Segundo a dermatologista Amélia Cunha, quanto menos forem usados produtos químicos, melhor para a saúde capilar. A aplicação de cremes desfrisantes, em particular, requer uma atenção especial, nunca podendo ser colocado o creme directamente no couro cabeludo, pois pode agredir a pele. Deve ser também evitada a excessiva fricção dos cabelos, que pode levar à queda de fios.[7]
O lilhelhua ou lichuechue, nome comum do Dicerocaryum zanguebarium senecioides, planta trepadeira da família Pedaliaceae, comum em Moçambique, é utilizado para a hidratação do cabelo crespo, sendo tradicionalmente usado no lugar do champô.[12][7]
Camila Sequeira, membro do grupo "Carapinha do Índico", e dona do blog “Naturalíssima”, demonstrou ao Jornal Domingo, de Moçambique, a preparação e cuidados com o cabelo crespo, com base em produtos caseiros. Inicialmente é preparada uma máscara de hidratação de cabelo denominada gesso, composta por uma pasta feita com farinha Maizena, leite fresco e azeite extravirgem. Depois de preparada, a pasta é aplicada nos fios de cabelo, deixando que atue por trinta minutos.[7]
Para que os fios de cabelo fiquem saudáveis e luminosos, existem muitas máscaras feitas à base de banana triturada, da mistura de óleos de rícino, de azeite extravirgem e de óleo de coco.[7]

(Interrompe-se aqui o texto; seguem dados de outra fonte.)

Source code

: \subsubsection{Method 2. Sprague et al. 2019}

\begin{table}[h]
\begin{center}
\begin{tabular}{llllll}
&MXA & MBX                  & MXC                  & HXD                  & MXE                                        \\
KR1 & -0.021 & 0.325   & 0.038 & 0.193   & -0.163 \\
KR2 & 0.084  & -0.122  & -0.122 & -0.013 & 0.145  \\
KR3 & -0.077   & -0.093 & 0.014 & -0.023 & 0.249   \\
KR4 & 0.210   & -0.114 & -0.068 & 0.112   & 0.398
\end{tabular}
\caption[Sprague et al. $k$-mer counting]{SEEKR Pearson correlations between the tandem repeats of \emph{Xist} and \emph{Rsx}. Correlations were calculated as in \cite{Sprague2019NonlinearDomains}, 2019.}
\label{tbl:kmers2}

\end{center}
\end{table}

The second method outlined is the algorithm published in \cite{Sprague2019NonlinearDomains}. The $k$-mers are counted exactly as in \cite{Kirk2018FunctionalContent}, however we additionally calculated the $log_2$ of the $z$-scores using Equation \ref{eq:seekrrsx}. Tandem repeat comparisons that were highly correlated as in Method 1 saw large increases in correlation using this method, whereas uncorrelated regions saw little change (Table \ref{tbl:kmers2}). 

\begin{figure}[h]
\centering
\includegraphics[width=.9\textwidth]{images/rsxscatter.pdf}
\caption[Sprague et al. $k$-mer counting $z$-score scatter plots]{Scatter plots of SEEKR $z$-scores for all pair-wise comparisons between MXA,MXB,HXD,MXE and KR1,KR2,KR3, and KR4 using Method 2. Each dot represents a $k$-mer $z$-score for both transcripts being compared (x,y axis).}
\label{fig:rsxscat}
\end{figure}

Nos anos 1970, em Portugal, um anúncio televisivo recuperado em 2013 por Nuno Markl no programa 5 para a Meia-Noite do Restaurador Olex usava como propaganda a frase "Um preto de cabeleira loira, e um branco de carapinha, não é natural. O que é natural e fica bem é cada um usar o cabelo com que nasceu", cabelo esse que seria preservado com recurso à utilização do produto.[14]